Meschede () is a town in the Hochsauerland district, in North Rhine-Westphalia, Germany. It is the capital of the district Hochsauerlandkreis.

Education

One of the five branches of South Westphalia University of Applied Sciences (also: Fachhochschule Südwestfalen (FH SWF)) is located here.

Geography
Meschede is situated in the Ruhr valley, near to the Hennesee, south of the nature-park Arnsberger Wald. Major towns in the vicinity of Meschede are Paderborn (51 km), Kassel (85 km), Siegen (57 km), Hagen, Dortmund (60 km) and Hamm (49 km).

Neighbouring municipalities 
 Arnsberg
 Bestwig
 Eslohe
 Schmallenberg
 Sundern
 Warstein

Division of the town 
After the local government reforms of 1975 Meschede consists of these districts and villages:

History
Meschede was founded as a settlement around a convent, the Walpurgis-Stift , in the 10th century. In 1572, it became a member of the Hanseatic League.

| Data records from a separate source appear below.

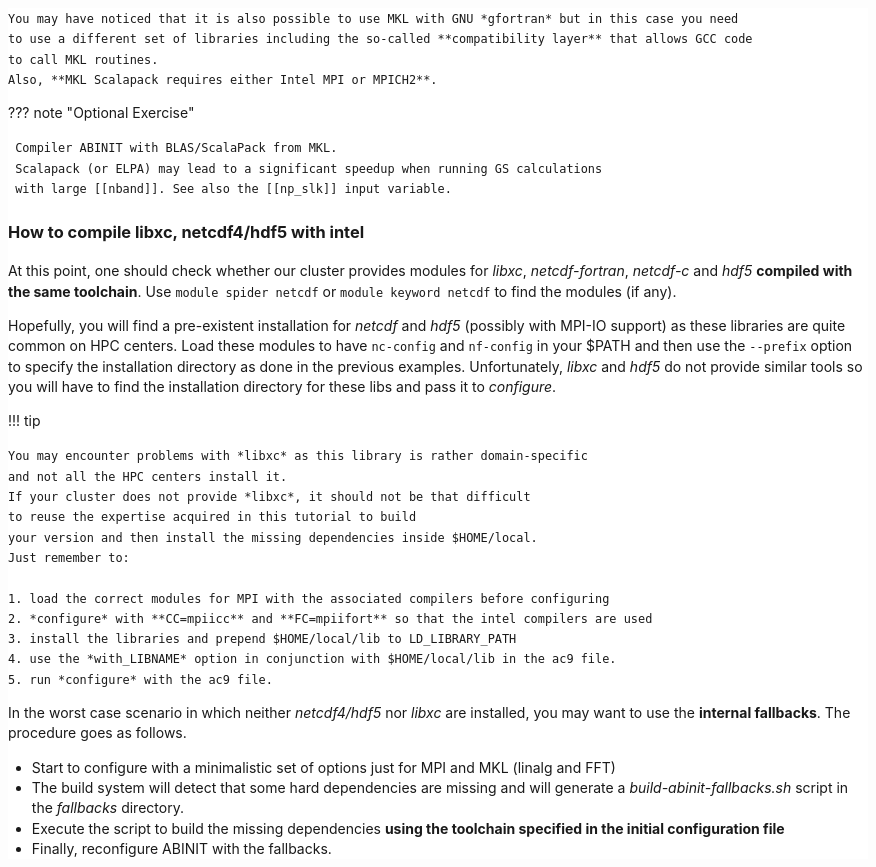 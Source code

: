     You may have noticed that it is also possible to use MKL with GNU *gfortran* but in this case you need
    to use a different set of libraries including the so-called **compatibility layer** that allows GCC code
    to call MKL routines.
    Also, **MKL Scalapack requires either Intel MPI or MPICH2**.


??? note "Optional Exercise"

     Compiler ABINIT with BLAS/ScalaPack from MKL.
     Scalapack (or ELPA) may lead to a significant speedup when running GS calculations
     with large [[nband]]. See also the [[np_slk]] input variable.


### How to compile libxc, netcdf4/hdf5 with intel

At this point, one should check whether our cluster provides modules for
*libxc*, *netcdf-fortran*, *netcdf-c* and *hdf5* **compiled with the same toolchain**.
Use `module spider netcdf` or `module keyword netcdf` to find the modules (if any).

Hopefully, you will find a pre-existent installation for *netcdf* and *hdf5* (possibly with MPI-IO support)
as these libraries are quite common on HPC centers.
Load these modules to have `nc-config` and `nf-config` in your $PATH and then use the
`--prefix` option to specify the installation directory as done in the previous examples.
Unfortunately, *libxc* and *hdf5* do not provide similar tools so you will have to find
the installation directory for these libs and pass it to *configure*.



!!! tip

    You may encounter problems with *libxc* as this library is rather domain-specific
    and not all the HPC centers install it.
    If your cluster does not provide *libxc*, it should not be that difficult
    to reuse the expertise acquired in this tutorial to build
    your version and then install the missing dependencies inside $HOME/local.
    Just remember to:

    1. load the correct modules for MPI with the associated compilers before configuring
    2. *configure* with **CC=mpiicc** and **FC=mpiifort** so that the intel compilers are used
    3. install the libraries and prepend $HOME/local/lib to LD_LIBRARY_PATH
    4. use the *with_LIBNAME* option in conjunction with $HOME/local/lib in the ac9 file.
    5. run *configure* with the ac9 file.

In the worst case scenario in which neither *netcdf4/hdf5* nor *libxc* are installed, you may want to
use the **internal fallbacks**.
The procedure goes as follows.

- Start to configure with a minimalistic set of options just for MPI and MKL (linalg and FFT)
- The build system will detect that some hard dependencies are missing and will generate a
  *build-abinit-fallbacks.sh* script in the *fallbacks* directory.
- Execute the script to build the missing dependencies **using the toolchain specified
  in the initial configuration file**
- Finally, reconfigure ABINIT with the fallbacks.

In the 18th century, many inhabitants of Meschede died in at least two epidemics of dysentery.

Both in World War I and in World War II, Meschede was notorious as a location where the Germans exploited POWs in  labour camps. In February, 1945, the town was destroyed by Allied air raid bombings, because of its strategically important railway station, but rebuilt after the war.

In 1921, the Sauerländer Heimatbund was founded.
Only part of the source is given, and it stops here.